_Work order_
Nothing in the records may be altered; repeat them exactly.

_The data_
>>>

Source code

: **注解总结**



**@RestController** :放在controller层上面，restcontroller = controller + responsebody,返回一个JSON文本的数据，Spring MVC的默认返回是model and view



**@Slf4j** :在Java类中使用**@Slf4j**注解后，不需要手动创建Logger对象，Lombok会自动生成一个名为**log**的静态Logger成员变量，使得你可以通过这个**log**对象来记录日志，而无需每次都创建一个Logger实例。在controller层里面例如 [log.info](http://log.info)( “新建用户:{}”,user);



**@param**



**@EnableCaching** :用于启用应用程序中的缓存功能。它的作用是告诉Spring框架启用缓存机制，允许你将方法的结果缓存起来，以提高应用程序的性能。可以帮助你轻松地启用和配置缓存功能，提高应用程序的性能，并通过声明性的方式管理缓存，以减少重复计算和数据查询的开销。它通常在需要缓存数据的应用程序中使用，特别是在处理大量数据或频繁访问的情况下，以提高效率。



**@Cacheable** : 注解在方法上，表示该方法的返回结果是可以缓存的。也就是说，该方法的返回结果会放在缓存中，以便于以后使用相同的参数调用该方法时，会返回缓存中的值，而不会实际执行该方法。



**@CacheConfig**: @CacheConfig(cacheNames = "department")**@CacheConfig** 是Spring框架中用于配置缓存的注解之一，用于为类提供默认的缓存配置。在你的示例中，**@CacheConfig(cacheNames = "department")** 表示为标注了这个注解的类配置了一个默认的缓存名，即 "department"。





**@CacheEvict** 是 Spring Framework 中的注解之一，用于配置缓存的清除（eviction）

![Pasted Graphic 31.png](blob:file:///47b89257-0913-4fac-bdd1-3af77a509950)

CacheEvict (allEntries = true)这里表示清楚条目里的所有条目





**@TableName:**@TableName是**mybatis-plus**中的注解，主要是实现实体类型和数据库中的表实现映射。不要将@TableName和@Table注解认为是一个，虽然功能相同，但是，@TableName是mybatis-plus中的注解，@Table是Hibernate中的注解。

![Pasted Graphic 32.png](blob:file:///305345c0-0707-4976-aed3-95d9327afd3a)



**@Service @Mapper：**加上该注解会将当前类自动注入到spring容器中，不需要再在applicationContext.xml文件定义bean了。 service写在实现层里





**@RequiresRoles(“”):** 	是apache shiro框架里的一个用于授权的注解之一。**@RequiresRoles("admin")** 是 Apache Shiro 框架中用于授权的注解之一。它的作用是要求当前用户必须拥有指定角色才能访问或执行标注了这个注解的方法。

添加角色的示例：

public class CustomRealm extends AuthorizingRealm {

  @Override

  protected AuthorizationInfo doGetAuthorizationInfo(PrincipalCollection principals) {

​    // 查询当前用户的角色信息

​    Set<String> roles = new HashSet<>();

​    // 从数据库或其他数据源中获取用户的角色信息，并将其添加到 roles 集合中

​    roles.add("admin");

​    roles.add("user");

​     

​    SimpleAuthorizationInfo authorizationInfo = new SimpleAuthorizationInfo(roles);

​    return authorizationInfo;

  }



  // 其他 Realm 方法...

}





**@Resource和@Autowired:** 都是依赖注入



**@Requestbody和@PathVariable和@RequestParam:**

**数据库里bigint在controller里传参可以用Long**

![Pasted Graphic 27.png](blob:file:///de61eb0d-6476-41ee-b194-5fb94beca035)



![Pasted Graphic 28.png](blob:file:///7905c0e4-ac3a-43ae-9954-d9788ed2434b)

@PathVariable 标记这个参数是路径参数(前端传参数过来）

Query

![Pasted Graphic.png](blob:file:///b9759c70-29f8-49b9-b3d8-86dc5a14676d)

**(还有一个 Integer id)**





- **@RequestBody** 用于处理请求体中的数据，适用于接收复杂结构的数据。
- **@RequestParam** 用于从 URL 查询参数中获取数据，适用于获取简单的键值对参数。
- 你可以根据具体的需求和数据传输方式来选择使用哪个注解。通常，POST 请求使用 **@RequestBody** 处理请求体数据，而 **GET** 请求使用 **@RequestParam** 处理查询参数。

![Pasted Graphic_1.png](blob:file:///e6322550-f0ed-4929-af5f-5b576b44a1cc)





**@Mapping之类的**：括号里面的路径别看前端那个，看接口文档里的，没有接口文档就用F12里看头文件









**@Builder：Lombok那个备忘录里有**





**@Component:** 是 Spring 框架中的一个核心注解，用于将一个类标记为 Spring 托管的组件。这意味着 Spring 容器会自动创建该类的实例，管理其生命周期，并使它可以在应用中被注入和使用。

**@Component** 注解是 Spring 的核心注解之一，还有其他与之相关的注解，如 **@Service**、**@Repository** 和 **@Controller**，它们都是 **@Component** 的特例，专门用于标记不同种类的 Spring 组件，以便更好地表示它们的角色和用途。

<<<

_Expected output_
Source code

: **注解总结**



**@RestController** :放在controller层上面，restcontroller = controller + responsebody,返回一个JSON文本的数据，Spring MVC的默认返回是model and view



**@Slf4j** :在Java类中使用**@Slf4j**注解后，不需要手动创建Logger对象，Lombok会自动生成一个名为**log**的静态Logger成员变量，使得你可以通过这个**log**对象来记录日志，而无需每次都创建一个Logger实例。在controller层里面例如 [log.info](http://log.info)( “新建用户:{}”,user);



**@param**



**@EnableCaching** :用于启用应用程序中的缓存功能。它的作用是告诉Spring框架启用缓存机制，允许你将方法的结果缓存起来，以提高应用程序的性能。可以帮助你轻松地启用和配置缓存功能，提高应用程序的性能，并通过声明性的方式管理缓存，以减少重复计算和数据查询的开销。它通常在需要缓存数据的应用程序中使用，特别是在处理大量数据或频繁访问的情况下，以提高效率。



**@Cacheable** : 注解在方法上，表示该方法的返回结果是可以缓存的。也就是说，该方法的返回结果会放在缓存中，以便于以后使用相同的参数调用该方法时，会返回缓存中的值，而不会实际执行该方法。



**@CacheConfig**: @CacheConfig(cacheNames = "department")**@CacheConfig** 是Spring框架中用于配置缓存的注解之一，用于为类提供默认的缓存配置。在你的示例中，**@CacheConfig(cacheNames = "department")** 表示为标注了这个注解的类配置了一个默认的缓存名，即 "department"。





**@CacheEvict** 是 Spring Framework 中的注解之一，用于配置缓存的清除（eviction）

![Pasted Graphic 31.png](blob:file:///47b89257-0913-4fac-bdd1-3af77a509950)

CacheEvict (allEntries = true)这里表示清楚条目里的所有条目





**@TableName:**@TableName是**mybatis-plus**中的注解，主要是实现实体类型和数据库中的表实现映射。不要将@TableName和@Table注解认为是一个，虽然功能相同，但是，@TableName是mybatis-plus中的注解，@Table是Hibernate中的注解。

![Pasted Graphic 32.png](blob:file:///305345c0-0707-4976-aed3-95d9327afd3a)



**@Service @Mapper：**加上该注解会将当前类自动注入到spring容器中，不需要再在applicationContext.xml文件定义bean了。 service写在实现层里





**@RequiresRoles(“”):** 	是apache shiro框架里的一个用于授权的注解之一。**@RequiresRoles("admin")** 是 Apache Shiro 框架中用于授权的注解之一。它的作用是要求当前用户必须拥有指定角色才能访问或执行标注了这个注解的方法。

添加角色的示例：

public class CustomRealm extends AuthorizingRealm {

  @Override

  protected AuthorizationInfo doGetAuthorizationInfo(PrincipalCollection principals) {

​    // 查询当前用户的角色信息

​    Set<String> roles = new HashSet<>();

​    // 从数据库或其他数据源中获取用户的角色信息，并将其添加到 roles 集合中

​    roles.add("admin");

​    roles.add("user");

​     

​    SimpleAuthorizationInfo authorizationInfo = new SimpleAuthorizationInfo(roles);

​    return authorizationInfo;

  }



  // 其他 Realm 方法...

}





**@Resource和@Autowired:** 都是依赖注入



**@Requestbody和@PathVariable和@RequestParam:**

**数据库里bigint在controller里传参可以用Long**

![Pasted Graphic 27.png](blob:file:///de61eb0d-6476-41ee-b194-5fb94beca035)



![Pasted Graphic 28.png](blob:file:///7905c0e4-ac3a-43ae-9954-d9788ed2434b)

@PathVariable 标记这个参数是路径参数(前端传参数过来）

Query

![Pasted Graphic.png](blob:file:///b9759c70-29f8-49b9-b3d8-86dc5a14676d)

**(还有一个 Integer id)**





- **@RequestBody** 用于处理请求体中的数据，适用于接收复杂结构的数据。
- **@RequestParam** 用于从 URL 查询参数中获取数据，适用于获取简单的键值对参数。
- 你可以根据具体的需求和数据传输方式来选择使用哪个注解。通常，POST 请求使用 **@RequestBody** 处理请求体数据，而 **GET** 请求使用 **@RequestParam** 处理查询参数。

![Pasted Graphic_1.png](blob:file:///e6322550-f0ed-4929-af5f-5b576b44a1cc)





**@Mapping之类的**：括号里面的路径别看前端那个，看接口文档里的，没有接口文档就用F12里看头文件









**@Builder：Lombok那个备忘录里有**





**@Component:** 是 Spring 框架中的一个核心注解，用于将一个类标记为 Spring 托管的组件。这意味着 Spring 容器会自动创建该类的实例，管理其生命周期，并使它可以在应用中被注入和使用。

**@Component** 注解是 Spring 的核心注解之一，还有其他与之相关的注解，如 **@Service**、**@Repository** 和 **@Controller**，它们都是 **@Component** 的特例，专门用于标记不同种类的 Spring 组件，以便更好地表示它们的角色和用途。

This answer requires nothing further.